* WHAT YOU SHOULD DO *
Output the full listing exactly, character for character.

* RECORDS TO PROCESS *
- - - - - - -

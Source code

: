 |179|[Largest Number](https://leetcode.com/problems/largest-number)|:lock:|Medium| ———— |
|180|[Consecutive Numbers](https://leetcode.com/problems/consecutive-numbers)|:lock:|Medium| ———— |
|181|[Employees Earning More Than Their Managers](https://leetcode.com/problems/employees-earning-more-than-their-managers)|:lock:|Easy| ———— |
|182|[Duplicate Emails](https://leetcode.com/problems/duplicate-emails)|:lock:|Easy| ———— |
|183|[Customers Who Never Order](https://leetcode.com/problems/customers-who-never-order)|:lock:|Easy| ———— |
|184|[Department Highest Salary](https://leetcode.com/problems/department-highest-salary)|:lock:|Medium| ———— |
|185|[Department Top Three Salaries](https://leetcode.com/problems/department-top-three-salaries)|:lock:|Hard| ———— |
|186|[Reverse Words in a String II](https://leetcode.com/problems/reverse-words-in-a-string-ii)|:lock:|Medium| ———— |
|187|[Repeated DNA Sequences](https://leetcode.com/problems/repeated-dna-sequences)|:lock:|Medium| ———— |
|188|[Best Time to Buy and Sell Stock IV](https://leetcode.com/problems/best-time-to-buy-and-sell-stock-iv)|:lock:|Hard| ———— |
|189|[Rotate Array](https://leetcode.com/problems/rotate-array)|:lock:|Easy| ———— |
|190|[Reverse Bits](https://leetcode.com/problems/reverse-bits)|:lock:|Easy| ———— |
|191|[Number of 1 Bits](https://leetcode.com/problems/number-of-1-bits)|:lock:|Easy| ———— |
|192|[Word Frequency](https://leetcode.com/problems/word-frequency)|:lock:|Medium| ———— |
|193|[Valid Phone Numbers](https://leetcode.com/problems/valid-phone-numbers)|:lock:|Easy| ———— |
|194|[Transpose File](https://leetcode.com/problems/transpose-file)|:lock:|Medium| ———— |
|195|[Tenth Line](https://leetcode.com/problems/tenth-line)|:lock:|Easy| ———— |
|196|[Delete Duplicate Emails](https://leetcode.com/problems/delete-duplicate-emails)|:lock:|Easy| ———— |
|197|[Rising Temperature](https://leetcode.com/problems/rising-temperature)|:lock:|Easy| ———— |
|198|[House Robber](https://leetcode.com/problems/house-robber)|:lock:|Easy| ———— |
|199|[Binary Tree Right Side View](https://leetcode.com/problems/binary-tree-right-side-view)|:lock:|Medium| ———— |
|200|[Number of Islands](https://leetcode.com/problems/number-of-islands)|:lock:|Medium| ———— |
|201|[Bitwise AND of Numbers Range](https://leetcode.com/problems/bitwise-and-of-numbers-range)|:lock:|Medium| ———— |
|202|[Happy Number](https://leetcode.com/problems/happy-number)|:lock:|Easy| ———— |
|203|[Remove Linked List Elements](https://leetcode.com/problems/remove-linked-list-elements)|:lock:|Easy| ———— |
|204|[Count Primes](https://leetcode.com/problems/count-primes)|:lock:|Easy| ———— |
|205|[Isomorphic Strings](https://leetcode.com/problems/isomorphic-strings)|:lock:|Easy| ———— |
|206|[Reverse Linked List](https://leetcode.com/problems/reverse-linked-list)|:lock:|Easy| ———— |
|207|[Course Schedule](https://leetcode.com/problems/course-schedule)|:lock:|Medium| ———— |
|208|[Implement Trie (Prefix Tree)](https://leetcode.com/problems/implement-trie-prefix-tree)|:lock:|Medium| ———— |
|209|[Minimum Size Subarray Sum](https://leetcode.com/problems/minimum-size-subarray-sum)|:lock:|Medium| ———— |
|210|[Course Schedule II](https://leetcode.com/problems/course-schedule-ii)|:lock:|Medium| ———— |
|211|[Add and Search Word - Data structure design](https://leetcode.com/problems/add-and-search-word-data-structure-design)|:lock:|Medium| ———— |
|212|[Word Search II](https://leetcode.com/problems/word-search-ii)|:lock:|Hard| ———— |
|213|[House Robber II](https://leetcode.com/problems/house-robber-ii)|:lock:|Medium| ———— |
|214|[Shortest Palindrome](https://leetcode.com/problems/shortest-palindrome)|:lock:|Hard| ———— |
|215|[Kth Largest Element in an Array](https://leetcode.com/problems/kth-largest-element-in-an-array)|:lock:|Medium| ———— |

- - - - - - -

* ANSWER SECTION *
Source code

: |179|[Largest Number](https://leetcode.com/problems/largest-number)|:lock:|Medium| ———— |
|180|[Consecutive Numbers](https://leetcode.com/problems/consecutive-numbers)|:lock:|Medium| ———— |
|181|[Employees Earning More Than Their Managers](https://leetcode.com/problems/employees-earning-more-than-their-managers)|:lock:|Easy| ———— |
|182|[Duplicate Emails](https://leetcode.com/problems/duplicate-emails)|:lock:|Easy| ———— |
|183|[Customers Who Never Order](https://leetcode.com/problems/customers-who-never-order)|:lock:|Easy| ———— |
|184|[Department Highest Salary](https://leetcode.com/problems/department-highest-salary)|:lock:|Medium| ———— |
|185|[Department Top Three Salaries](https://leetcode.com/problems/department-top-three-salaries)|:lock:|Hard| ———— |
|186|[Reverse Words in a String II](https://leetcode.com/problems/reverse-words-in-a-string-ii)|:lock:|Medium| ———— |
|187|[Repeated DNA Sequences](https://leetcode.com/problems/repeated-dna-sequences)|:lock:|Medium| ———— |
|188|[Best Time to Buy and Sell Stock IV](https://leetcode.com/problems/best-time-to-buy-and-sell-stock-iv)|:lock:|Hard| ———— |
|189|[Rotate Array](https://leetcode.com/problems/rotate-array)|:lock:|Easy| ———— |
|190|[Reverse Bits](https://leetcode.com/problems/reverse-bits)|:lock:|Easy| ———— |
|191|[Number of 1 Bits](https://leetcode.com/problems/number-of-1-bits)|:lock:|Easy| ———— |
|192|[Word Frequency](https://leetcode.com/problems/word-frequency)|:lock:|Medium| ———— |
|193|[Valid Phone Numbers](https://leetcode.com/problems/valid-phone-numbers)|:lock:|Easy| ———— |
|194|[Transpose File](https://leetcode.com/problems/transpose-file)|:lock:|Medium| ———— |
|195|[Tenth Line](https://leetcode.com/problems/tenth-line)|:lock:|Easy| ———— |
|196|[Delete Duplicate Emails](https://leetcode.com/problems/delete-duplicate-emails)|:lock:|Easy| ———— |
|197|[Rising Temperature](https://leetcode.com/problems/rising-temperature)|:lock:|Easy| ———— |
|198|[House Robber](https://leetcode.com/problems/house-robber)|:lock:|Easy| ———— |
|199|[Binary Tree Right Side View](https://leetcode.com/problems/binary-tree-right-side-view)|:lock:|Medium| ———— |
|200|[Number of Islands](https://leetcode.com/problems/number-of-islands)|:lock:|Medium| ———— |
|201|[Bitwise AND of Numbers Range](https://leetcode.com/problems/bitwise-and-of-numbers-range)|:lock:|Medium| ———— |
|202|[Happy Number](https://leetcode.com/problems/happy-number)|:lock:|Easy| ———— |
|203|[Remove Linked List Elements](https://leetcode.com/problems/remove-linked-list-elements)|:lock:|Easy| ———— |
|204|[Count Primes](https://leetcode.com/problems/count-primes)|:lock:|Easy| ———— |
|205|[Isomorphic Strings](https://leetcode.com/problems/isomorphic-strings)|:lock:|Easy| ———— |
|206|[Reverse Linked List](https://leetcode.com/problems/reverse-linked-list)|:lock:|Easy| ———— |
|207|[Course Schedule](https://leetcode.com/problems/course-schedule)|:lock:|Medium| ———— |
|208|[Implement Trie (Prefix Tree)](https://leetcode.com/problems/implement-trie-prefix-tree)|:lock:|Medium| ———— |
|209|[Minimum Size Subarray Sum](https://leetcode.com/problems/minimum-size-subarray-sum)|:lock:|Medium| ———— |
|210|[Course Schedule II](https://leetcode.com/problems/course-schedule-ii)|:lock:|Medium| ———— |
|211|[Add and Search Word - Data structure design](https://leetcode.com/problems/add-and-search-word-data-structure-design)|:lock:|Medium| ———— |
|212|[Word Search II](https://leetcode.com/problems/word-search-ii)|:lock:|Hard| ———— |
|213|[House Robber II](https://leetcode.com/problems/house-robber-ii)|:lock:|Medium| ———— |
|214|[Shortest Palindrome](https://leetcode.com/problems/shortest-palindrome)|:lock:|Hard| ———— |
|215|[Kth Largest Element in an Array](https://leetcode.com/problems/kth-largest-element-in-an-array)|:lock:|Medium| ———— |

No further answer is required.